## Task
Skipping the images, transcribe each record below as it is.

## Input records
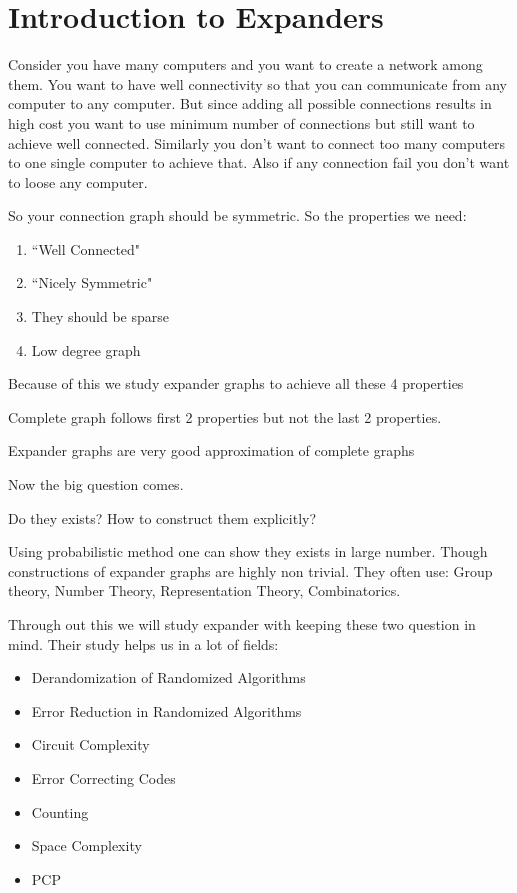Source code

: \chapter{Introduction to Expanders}
Consider you have many computers and you want to create a network among them. You want to have well connectivity so that you can communicate from any computer to any computer. But since adding all possible connections results in high cost you want to use minimum number of connections but still want to achieve well connected. Similarly you don't want to connect too many computers to one single computer to achieve that. Also if any connection fail you don't want to loose any computer.

 So your connection graph should be symmetric. So the properties we need:
\begin{enumerate}
	\item ``Well Connected"
	\item ``Nicely Symmetric"
	\item They should be sparse
	\item Low degree graph
\end{enumerate}
Because of this we study expander graphs to achieve all these 4 properties
\begin{observation*}
	Complete graph follows first 2 properties but not the last 2 properties.
\end{observation*}
\begin{remark}
	Expander graphs are very good approximation of complete graphs
\end{remark}
Now the big question comes.
\begin{question}
	Do they exists? How to construct them explicitly?
\end{question}
Using probabilistic method one can show they exists in large number. Though constructions of expander graphs are highly non trivial. They often use: Group theory, Number Theory, Representation Theory, Combinatorics.


Through out this we will study expander with keeping these two question in mind. Their study helps us in a lot of fields:
\begin{itemize}
	\item Derandomization of Randomized Algorithms
	\item Error Reduction in Randomized Algorithms
	\item Circuit Complexity
	\item Error Correcting Codes
	\item Counting
	\item Space Complexity
	\item PCP
\end{itemize}
\parinf

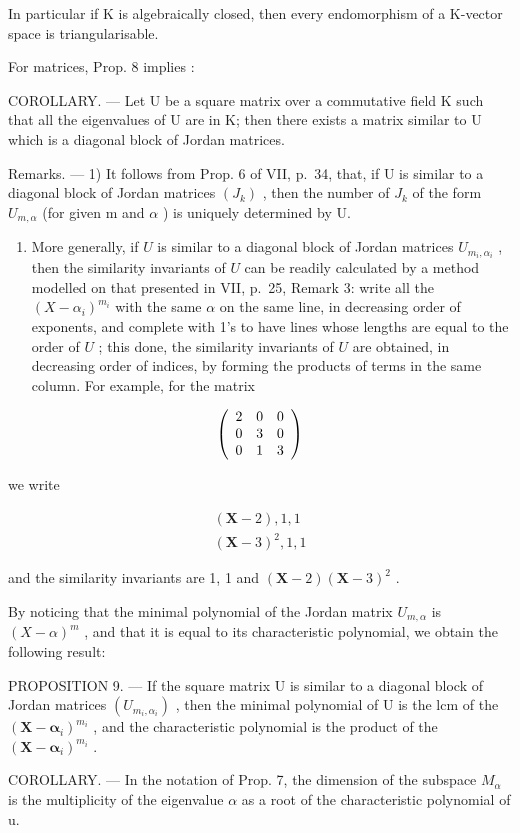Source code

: In particular if K is algebraically closed, then every endomorphism of a K-vector space is triangularisable.

For matrices, Prop. 8 implies :

COROLLARY. --- Let U be a square matrix over a commutative field K such that all the eigenvalues of U are in K; then there exists a matrix similar to U which is a diagonal block of Jordan matrices.

Remarks. --- 1) It follows from Prop. 6 of VII, p.~34, that, if U is similar to a diagonal block of Jordan matrices \((J_{k})\) , then the number of \(J_{k}\) of the form \(U_{m,\alpha}\) (for given m and \(\alpha\) ) is uniquely determined by U.

\begin{enumerate}
\def\labelenumi{\arabic{enumi})}
\setcounter{enumi}{1}
\tightlist
\item
  More generally, if \(U\) is similar to a diagonal block of Jordan matrices \(U_{m_i,\alpha_i}\) , then the similarity invariants of \(U\) can be readily calculated by a method modelled on that presented in VII, p.~25, Remark 3: write all the \((X - \alpha_i)^{m_i}\) with the same \(\alpha\) on the same line, in decreasing order of exponents, and complete with 1's to have lines whose lengths are equal to the order of \(U\) ; this done, the similarity invariants of \(U\) are obtained, in decreasing order of indices, by forming the products of terms in the same column. For example, for the matrix
\end{enumerate}

\[
\left( \begin{array}{c c c} 2 & 0 & 0 \\ 0 & 3 & 0 \\ 0 & 1 & 3 \end{array} \right)
\]

we write

\[
\begin{array}{l} (\mathbf {X} - 2), 1, 1 \\ (\mathbf {X} - 3) ^ {2}, 1, 1 \end{array}
\]

and the similarity invariants are 1, 1 and \((\mathbf{X} - 2)(\mathbf{X} - 3)^2\) .

By noticing that the minimal polynomial of the Jordan matrix \(U_{m,\alpha}\) is \((X-\alpha)^{m}\) , and that it is equal to its characteristic polynomial, we obtain the following result:

PROPOSITION 9. --- If the square matrix U is similar to a diagonal block of Jordan matrices \((U_{m_{i},\alpha_{i}})\) , then the minimal polynomial of U is the lcm of the \((\mathbf{X}-\boldsymbol{\alpha}_{i})^{m_{i}}\) , and the characteristic polynomial is the product of the \((\mathbf{X}-\boldsymbol{\alpha}_{i})^{m_{i}}\) .

COROLLARY. --- In the notation of Prop. 7, the dimension of the subspace \(M_{\alpha}\) is the multiplicity of the eigenvalue \(\alpha\) as a root of the characteristic polynomial of u.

## Result below
Source code

: \chapter{Introduction to Expanders}
Consider you have many computers and you want to create a network among them. You want to have well connectivity so that you can communicate from any computer to any computer. But since adding all possible connections results in high cost you want to use minimum number of connections but still want to achieve well connected. Similarly you don't want to connect too many computers to one single computer to achieve that. Also if any connection fail you don't want to loose any computer.

 So your connection graph should be symmetric. So the properties we need:
\begin{enumerate}
	\item ``Well Connected"
	\item ``Nicely Symmetric"
	\item They should be sparse
	\item Low degree graph
\end{enumerate}
Because of this we study expander graphs to achieve all these 4 properties
\begin{observation*}
	Complete graph follows first 2 properties but not the last 2 properties.
\end{observation*}
\begin{remark}
	Expander graphs are very good approximation of complete graphs
\end{remark}
Now the big question comes.
\begin{question}
	Do they exists? How to construct them explicitly?
\end{question}
Using probabilistic method one can show they exists in large number. Though constructions of expander graphs are highly non trivial. They often use: Group theory, Number Theory, Representation Theory, Combinatorics.


Through out this we will study expander with keeping these two question in mind. Their study helps us in a lot of fields:
\begin{itemize}
	\item Derandomization of Randomized Algorithms
	\item Error Reduction in Randomized Algorithms
	\item Circuit Complexity
	\item Error Correcting Codes
	\item Counting
	\item Space Complexity
	\item PCP
\end{itemize}
\parinf

Source code

: In particular if K is algebraically closed, then every endomorphism of a K-vector space is triangularisable.

For matrices, Prop. 8 implies :

COROLLARY. --- Let U be a square matrix over a commutative field K such that all the eigenvalues of U are in K; then there exists a matrix similar to U which is a diagonal block of Jordan matrices.

Remarks. --- 1) It follows from Prop. 6 of VII, p.~34, that, if U is similar to a diagonal block of Jordan matrices \((J_{k})\) , then the number of \(J_{k}\) of the form \(U_{m,\alpha}\) (for given m and \(\alpha\) ) is uniquely determined by U.

\begin{enumerate}
\def\labelenumi{\arabic{enumi})}
\setcounter{enumi}{1}
\tightlist
\item
  More generally, if \(U\) is similar to a diagonal block of Jordan matrices \(U_{m_i,\alpha_i}\) , then the similarity invariants of \(U\) can be readily calculated by a method modelled on that presented in VII, p.~25, Remark 3: write all the \((X - \alpha_i)^{m_i}\) with the same \(\alpha\) on the same line, in decreasing order of exponents, and complete with 1's to have lines whose lengths are equal to the order of \(U\) ; this done, the similarity invariants of \(U\) are obtained, in decreasing order of indices, by forming the products of terms in the same column. For example, for the matrix
\end{enumerate}

\[
\left( \begin{array}{c c c} 2 & 0 & 0 \\ 0 & 3 & 0 \\ 0 & 1 & 3 \end{array} \right)
\]

we write

\[
\begin{array}{l} (\mathbf {X} - 2), 1, 1 \\ (\mathbf {X} - 3) ^ {2}, 1, 1 \end{array}
\]

and the similarity invariants are 1, 1 and \((\mathbf{X} - 2)(\mathbf{X} - 3)^2\) .

By noticing that the minimal polynomial of the Jordan matrix \(U_{m,\alpha}\) is \((X-\alpha)^{m}\) , and that it is equal to its characteristic polynomial, we obtain the following result:

PROPOSITION 9. --- If the square matrix U is similar to a diagonal block of Jordan matrices \((U_{m_{i},\alpha_{i}})\) , then the minimal polynomial of U is the lcm of the \((\mathbf{X}-\boldsymbol{\alpha}_{i})^{m_{i}}\) , and the characteristic polynomial is the product of the \((\mathbf{X}-\boldsymbol{\alpha}_{i})^{m_{i}}\) .

COROLLARY. --- In the notation of Prop. 7, the dimension of the subspace \(M_{\alpha}\) is the multiplicity of the eigenvalue \(\alpha\) as a root of the characteristic polynomial of u.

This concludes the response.